US makes history with first all-female spacewalk

US astronauts Christina Koch and Jessica Meir on Friday became the first all-female pairing to carry out a spacewalk - a historic milestone as NASA prepares to send the first woman to the Moon. The mission was originally planned for earlier this year but had to be aborted due to a lack of properly fitting spacesuits, leading to allegations of sexism.

"Christina, you may egress the airlock," spacecraft communicator Stephanie Wilson said as the pair set out to replace a power controller on the International Space Station at 1138 GMT. They began their mission with standard safety checks on their suits and tethers, before making their way to the repair site on the station's port side, as the sunlit Earth came into view.

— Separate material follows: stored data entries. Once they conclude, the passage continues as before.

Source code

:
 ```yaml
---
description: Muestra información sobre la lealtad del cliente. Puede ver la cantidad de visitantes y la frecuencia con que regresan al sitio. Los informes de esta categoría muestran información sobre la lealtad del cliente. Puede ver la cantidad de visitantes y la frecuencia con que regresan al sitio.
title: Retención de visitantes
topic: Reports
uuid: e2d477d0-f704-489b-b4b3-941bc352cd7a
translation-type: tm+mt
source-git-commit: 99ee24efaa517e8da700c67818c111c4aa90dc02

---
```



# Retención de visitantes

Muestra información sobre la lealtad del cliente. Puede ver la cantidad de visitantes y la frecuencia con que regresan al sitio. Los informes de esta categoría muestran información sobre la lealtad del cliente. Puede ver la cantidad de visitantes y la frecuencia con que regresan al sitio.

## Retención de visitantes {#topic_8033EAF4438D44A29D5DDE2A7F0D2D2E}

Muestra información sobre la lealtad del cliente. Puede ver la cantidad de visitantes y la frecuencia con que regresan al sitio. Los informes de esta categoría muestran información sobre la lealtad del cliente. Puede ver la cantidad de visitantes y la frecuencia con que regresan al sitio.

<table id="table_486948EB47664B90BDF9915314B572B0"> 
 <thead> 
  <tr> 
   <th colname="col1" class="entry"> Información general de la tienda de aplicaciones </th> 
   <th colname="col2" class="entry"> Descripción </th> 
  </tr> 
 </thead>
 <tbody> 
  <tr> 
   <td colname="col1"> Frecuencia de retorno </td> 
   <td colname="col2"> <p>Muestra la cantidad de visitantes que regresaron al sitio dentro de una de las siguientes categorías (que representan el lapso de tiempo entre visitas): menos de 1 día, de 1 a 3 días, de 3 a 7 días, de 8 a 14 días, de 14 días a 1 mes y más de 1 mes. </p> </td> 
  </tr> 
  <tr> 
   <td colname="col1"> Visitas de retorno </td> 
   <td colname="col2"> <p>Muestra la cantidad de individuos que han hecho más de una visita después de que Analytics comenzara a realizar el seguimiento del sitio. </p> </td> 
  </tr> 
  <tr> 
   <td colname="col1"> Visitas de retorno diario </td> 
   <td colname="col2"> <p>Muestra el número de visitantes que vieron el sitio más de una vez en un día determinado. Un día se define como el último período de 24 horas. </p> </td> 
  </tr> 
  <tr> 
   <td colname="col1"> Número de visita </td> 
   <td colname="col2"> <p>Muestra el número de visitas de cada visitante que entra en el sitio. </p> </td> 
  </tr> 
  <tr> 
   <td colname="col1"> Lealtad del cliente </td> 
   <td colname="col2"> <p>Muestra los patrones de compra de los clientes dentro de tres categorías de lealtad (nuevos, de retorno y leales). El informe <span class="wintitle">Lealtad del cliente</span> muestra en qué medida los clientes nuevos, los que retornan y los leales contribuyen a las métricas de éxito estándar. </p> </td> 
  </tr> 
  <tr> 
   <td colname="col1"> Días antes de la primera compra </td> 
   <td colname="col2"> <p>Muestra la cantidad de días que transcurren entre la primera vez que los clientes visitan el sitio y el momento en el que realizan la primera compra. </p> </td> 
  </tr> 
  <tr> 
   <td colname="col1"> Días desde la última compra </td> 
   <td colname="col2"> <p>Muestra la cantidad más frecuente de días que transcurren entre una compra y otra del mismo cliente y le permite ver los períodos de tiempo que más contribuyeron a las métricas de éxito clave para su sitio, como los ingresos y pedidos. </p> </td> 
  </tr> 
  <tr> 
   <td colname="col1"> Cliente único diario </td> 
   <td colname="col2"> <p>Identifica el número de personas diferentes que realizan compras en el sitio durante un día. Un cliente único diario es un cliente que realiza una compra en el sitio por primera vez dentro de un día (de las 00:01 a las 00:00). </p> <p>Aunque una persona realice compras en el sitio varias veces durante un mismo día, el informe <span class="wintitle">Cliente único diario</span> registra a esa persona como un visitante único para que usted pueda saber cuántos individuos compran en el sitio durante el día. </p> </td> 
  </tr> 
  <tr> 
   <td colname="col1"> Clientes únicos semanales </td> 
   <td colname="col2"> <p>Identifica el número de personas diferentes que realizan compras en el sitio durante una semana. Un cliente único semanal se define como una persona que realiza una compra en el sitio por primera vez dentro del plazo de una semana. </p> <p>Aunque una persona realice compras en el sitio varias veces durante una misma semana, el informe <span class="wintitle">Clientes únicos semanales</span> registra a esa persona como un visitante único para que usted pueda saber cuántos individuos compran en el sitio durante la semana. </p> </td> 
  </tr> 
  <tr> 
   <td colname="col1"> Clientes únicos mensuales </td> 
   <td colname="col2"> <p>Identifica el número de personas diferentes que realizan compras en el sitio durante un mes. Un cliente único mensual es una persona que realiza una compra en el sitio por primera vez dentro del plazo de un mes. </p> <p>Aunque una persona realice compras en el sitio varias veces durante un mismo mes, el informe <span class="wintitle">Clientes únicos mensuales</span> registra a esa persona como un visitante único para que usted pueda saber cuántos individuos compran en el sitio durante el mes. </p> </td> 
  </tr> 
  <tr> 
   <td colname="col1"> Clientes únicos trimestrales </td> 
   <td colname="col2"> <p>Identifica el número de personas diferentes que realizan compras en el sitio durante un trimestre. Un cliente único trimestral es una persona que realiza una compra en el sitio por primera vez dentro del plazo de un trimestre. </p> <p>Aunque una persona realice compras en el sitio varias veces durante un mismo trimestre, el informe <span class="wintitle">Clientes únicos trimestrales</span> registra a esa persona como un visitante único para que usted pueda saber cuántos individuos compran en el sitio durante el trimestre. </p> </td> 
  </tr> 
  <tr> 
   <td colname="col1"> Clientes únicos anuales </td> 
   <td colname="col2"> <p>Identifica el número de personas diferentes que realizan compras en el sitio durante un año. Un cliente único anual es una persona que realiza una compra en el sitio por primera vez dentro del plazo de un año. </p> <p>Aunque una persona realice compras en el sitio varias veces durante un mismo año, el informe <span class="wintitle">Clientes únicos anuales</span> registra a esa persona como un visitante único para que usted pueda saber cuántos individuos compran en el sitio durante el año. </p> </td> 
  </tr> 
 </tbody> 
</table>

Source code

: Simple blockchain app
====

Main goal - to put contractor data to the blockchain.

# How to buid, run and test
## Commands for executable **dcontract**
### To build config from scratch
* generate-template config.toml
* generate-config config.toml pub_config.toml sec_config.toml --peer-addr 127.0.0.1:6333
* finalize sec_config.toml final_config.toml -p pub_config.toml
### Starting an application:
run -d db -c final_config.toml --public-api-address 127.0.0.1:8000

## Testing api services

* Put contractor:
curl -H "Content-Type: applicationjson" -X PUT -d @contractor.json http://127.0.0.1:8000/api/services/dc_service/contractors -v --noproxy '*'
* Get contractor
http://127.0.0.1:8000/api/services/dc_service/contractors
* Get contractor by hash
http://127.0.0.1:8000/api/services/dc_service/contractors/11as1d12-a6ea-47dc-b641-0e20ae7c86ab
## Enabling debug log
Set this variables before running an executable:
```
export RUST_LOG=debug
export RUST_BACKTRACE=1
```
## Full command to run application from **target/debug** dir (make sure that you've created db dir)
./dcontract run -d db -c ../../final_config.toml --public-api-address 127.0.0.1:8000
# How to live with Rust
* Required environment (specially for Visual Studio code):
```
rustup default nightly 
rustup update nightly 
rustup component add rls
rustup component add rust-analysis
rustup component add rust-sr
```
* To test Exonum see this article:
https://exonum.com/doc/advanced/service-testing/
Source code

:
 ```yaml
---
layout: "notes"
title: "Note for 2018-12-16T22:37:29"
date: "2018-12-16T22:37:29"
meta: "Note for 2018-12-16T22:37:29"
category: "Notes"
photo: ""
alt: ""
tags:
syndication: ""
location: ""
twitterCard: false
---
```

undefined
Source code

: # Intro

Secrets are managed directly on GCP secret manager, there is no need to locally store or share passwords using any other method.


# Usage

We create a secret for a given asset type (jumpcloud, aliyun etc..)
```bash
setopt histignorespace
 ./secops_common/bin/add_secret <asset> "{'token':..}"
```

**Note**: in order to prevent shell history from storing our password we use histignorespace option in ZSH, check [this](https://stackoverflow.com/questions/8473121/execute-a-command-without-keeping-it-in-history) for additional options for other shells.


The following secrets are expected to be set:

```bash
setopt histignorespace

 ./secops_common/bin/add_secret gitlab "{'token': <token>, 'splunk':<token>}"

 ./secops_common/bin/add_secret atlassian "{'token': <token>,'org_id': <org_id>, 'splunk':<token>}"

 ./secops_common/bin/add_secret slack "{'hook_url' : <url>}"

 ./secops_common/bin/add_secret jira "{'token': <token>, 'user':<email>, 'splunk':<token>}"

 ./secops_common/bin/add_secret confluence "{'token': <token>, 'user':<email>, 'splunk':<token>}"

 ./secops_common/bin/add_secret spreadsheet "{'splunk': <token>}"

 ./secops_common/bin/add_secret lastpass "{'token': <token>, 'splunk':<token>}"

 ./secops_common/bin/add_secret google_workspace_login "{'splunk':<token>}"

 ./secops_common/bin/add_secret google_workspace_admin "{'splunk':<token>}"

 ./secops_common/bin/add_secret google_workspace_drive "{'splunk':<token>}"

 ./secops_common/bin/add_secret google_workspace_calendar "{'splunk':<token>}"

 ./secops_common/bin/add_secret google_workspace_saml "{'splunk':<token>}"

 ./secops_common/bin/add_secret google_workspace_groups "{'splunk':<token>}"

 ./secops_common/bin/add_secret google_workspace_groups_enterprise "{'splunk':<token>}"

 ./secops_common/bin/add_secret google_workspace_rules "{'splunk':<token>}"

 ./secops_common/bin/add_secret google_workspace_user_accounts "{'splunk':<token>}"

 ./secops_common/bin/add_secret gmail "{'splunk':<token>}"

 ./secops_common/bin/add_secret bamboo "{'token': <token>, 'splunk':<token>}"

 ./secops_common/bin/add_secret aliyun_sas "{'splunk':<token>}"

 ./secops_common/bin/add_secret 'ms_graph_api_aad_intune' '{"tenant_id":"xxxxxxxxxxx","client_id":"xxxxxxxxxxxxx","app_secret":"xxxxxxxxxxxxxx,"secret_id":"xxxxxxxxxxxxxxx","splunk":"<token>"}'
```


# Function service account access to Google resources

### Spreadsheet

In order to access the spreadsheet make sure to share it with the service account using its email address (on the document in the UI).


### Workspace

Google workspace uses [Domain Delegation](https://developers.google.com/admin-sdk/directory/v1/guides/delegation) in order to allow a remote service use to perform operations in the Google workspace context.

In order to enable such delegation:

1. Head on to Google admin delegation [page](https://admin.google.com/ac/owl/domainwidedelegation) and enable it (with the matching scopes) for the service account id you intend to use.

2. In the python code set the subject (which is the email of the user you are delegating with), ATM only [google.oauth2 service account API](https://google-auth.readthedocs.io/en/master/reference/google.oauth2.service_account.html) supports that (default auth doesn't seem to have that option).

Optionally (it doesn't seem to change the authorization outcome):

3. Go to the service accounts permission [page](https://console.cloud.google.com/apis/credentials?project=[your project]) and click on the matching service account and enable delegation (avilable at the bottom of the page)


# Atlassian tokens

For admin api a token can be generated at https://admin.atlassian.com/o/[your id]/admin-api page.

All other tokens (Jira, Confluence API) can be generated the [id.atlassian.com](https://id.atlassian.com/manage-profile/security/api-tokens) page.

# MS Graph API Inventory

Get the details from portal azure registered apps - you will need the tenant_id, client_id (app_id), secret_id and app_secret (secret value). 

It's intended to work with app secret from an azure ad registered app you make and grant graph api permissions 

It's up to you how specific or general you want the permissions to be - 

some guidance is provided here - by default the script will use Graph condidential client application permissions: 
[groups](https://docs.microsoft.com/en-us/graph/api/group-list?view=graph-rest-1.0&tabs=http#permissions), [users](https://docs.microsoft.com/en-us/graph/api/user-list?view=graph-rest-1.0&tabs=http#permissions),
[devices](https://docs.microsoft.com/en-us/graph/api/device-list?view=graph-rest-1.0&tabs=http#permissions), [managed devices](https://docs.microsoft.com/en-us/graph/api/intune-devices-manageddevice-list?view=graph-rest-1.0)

In a call to reporters a few minutes earlier, NASA administrator Jim Bridenstine emphasized the symbolic significance of the day. "We want to make sure that space is available to all people, and this is another milestone in that evolution," he said.

"I have an 11-year-old daughter, I want her to see herself as having all the same opportunities that I found myself as having when I was growing up."

The first all-female spacewalk was supposed to take place in March but was canceled because the space agency had only one medium-sized suit. A male-female team performed the required task at a later date. Traditionally male-dominated NASA's failure to be adequately prepared was denounced in some quarters as evidence of implicit sexism.

When the women astronauts had been outside the space station for about five hours, President Donald Trump reached them in a video call and told them they had made history.